Senate hopeful defends role in Irish firm’s merger
Published 3:52 pm Saturday, August 30, 2014
ST. PAUL — Years before Burger King sized up a Canadian headquarters in a hunt for lower taxes, Republican U.S. Senate candidate Mike McFadden’s investment firm was involved in a merger that moved an American pharmaceutical company to Ireland and significantly dropped its tax rate.
McFadden’s Minnesota-based firm made more than $11 million, according to public filings.
The 2012 deal came at the foot of a recent wave of so-called tax inversions in which U.S. companies merge with a foreign partner and reincorporate abroad to generate tax savings. With such deals increasingly grabbing headlines, it could become a flashpoint in the Minnesota race as McFadden tries to unseat Democratic U.S. Sen. Al Franken.

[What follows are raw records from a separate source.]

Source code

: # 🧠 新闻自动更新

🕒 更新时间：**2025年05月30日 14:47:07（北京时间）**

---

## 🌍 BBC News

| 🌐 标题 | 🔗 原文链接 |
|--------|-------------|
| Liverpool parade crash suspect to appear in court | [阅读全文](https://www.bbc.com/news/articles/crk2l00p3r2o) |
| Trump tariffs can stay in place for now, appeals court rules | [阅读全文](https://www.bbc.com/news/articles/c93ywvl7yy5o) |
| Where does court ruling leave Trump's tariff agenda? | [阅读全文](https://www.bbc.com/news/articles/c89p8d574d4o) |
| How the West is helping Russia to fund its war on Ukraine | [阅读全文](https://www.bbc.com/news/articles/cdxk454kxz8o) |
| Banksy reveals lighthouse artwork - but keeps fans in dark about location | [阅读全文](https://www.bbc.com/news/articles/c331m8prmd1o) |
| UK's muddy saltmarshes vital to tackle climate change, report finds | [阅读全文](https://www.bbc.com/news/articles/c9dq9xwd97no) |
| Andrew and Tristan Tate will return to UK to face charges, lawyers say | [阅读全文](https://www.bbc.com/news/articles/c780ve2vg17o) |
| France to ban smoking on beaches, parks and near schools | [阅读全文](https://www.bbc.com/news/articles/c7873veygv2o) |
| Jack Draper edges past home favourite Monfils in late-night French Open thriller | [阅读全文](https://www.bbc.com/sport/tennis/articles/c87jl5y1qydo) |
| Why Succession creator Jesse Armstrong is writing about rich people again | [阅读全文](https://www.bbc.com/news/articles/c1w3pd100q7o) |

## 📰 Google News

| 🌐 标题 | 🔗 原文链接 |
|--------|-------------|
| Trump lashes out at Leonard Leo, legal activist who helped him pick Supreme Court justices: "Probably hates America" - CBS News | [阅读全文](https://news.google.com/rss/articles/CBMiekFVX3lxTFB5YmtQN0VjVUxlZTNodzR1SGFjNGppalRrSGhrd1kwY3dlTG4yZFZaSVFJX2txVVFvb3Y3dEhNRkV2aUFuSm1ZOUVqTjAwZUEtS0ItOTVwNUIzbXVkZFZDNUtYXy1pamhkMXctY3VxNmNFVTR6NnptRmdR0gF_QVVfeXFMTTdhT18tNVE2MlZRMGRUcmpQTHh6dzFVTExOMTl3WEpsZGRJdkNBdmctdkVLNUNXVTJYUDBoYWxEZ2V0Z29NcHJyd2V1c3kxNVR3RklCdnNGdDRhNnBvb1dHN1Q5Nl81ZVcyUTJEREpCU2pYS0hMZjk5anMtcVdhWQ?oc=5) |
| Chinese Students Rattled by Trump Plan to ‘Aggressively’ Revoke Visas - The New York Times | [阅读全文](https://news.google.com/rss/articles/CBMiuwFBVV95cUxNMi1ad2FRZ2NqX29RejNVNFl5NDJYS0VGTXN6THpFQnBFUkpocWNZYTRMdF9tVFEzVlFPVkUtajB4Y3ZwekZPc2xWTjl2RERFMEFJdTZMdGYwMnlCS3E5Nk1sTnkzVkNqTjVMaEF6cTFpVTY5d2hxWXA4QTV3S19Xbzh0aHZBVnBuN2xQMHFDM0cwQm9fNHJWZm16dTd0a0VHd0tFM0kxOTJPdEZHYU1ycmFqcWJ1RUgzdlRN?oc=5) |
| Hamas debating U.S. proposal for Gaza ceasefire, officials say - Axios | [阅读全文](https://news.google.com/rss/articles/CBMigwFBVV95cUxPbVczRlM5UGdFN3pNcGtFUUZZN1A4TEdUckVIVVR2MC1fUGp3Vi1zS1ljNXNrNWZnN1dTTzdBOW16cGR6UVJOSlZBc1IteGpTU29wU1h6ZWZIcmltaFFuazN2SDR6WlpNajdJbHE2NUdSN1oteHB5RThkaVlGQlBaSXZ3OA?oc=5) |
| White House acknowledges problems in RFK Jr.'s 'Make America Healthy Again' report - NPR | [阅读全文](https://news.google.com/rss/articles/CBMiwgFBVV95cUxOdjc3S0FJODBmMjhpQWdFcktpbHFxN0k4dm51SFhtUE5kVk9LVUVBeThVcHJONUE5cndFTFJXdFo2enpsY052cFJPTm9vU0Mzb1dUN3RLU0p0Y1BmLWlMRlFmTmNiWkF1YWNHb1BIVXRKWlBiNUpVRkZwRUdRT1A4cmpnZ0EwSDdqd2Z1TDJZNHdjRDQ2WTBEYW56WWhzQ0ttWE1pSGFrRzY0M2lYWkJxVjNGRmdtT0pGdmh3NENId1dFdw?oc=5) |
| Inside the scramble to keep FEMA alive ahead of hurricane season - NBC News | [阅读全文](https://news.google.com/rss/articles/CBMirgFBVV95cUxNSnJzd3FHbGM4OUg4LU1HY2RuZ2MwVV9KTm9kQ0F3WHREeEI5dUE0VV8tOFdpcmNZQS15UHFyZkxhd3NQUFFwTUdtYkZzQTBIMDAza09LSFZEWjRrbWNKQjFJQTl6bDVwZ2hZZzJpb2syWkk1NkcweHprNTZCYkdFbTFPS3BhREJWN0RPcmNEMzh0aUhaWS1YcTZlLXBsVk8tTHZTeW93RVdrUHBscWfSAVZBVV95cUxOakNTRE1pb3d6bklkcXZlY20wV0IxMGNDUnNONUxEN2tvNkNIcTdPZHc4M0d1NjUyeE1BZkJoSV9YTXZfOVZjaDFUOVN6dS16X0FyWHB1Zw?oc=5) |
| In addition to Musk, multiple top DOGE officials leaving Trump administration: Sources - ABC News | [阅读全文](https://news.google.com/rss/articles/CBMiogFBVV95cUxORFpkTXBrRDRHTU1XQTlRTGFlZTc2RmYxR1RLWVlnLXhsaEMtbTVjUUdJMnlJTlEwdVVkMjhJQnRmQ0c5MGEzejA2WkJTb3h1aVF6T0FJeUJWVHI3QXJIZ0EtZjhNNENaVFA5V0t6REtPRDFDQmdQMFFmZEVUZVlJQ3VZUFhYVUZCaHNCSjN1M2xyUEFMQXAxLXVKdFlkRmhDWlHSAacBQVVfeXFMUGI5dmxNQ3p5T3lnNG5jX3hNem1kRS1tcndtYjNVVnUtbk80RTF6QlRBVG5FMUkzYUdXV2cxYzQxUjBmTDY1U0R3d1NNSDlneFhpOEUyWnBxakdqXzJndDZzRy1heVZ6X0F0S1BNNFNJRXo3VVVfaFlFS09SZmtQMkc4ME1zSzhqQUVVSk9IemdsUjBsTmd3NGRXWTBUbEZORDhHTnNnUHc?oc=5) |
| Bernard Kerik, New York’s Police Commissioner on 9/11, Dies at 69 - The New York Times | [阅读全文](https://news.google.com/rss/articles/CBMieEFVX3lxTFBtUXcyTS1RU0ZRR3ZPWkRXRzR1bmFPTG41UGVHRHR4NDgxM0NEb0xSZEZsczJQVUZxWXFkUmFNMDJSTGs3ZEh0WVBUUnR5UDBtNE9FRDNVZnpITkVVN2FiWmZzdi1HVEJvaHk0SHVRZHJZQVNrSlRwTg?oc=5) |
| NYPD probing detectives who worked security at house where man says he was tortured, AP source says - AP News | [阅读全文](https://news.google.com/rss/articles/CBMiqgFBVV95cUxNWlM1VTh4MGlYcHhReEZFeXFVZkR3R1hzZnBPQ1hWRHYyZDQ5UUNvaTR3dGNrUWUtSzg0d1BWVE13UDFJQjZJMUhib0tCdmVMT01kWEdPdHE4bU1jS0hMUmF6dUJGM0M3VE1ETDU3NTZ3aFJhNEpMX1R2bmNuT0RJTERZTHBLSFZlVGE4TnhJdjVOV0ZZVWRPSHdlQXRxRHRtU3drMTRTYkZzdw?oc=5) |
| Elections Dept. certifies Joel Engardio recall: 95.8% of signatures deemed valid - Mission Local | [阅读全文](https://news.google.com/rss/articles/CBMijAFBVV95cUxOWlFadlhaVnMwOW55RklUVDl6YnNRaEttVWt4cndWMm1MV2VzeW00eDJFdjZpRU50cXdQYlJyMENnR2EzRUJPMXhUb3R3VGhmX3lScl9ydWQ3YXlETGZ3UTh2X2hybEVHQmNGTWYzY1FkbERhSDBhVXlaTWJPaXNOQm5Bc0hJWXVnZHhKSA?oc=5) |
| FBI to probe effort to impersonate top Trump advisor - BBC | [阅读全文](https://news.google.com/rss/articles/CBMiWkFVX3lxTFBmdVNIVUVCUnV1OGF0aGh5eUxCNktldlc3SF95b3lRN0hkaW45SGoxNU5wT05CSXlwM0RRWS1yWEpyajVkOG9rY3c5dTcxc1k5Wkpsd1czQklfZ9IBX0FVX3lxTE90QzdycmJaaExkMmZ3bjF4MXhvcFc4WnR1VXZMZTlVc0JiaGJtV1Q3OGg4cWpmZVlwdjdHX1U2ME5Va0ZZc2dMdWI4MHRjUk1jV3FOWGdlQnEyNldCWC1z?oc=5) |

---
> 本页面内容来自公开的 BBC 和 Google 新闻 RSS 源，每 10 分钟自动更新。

Inversions are legal, but politicians — including McFadden — are calling for a clampdown. He has described it as a “tragedy” when the U.S. loses tax revenues if a company moves overseas, such as Minnesota-based Medtronic. The company also is eyeing Ireland, where the corporate tax rate is 12.5 percent compared with 35 percent in the U.S., while Burger King announced this week it planned to acquire Canadian coffee chain Tim Horton’s and shift its tax residence north.
In an interview Friday with The Associated Press, McFadden distanced himself from the 2012 deal that took Jazz Pharmaceuticals abroad; he was CEO of Lazard Middle Market at the time. McFadden portrayed the tax inversion as a one-sided business maneuver driven by Jazz and its financial adviser — not the Irish drugmaker Azur Pharma, which his firm represented.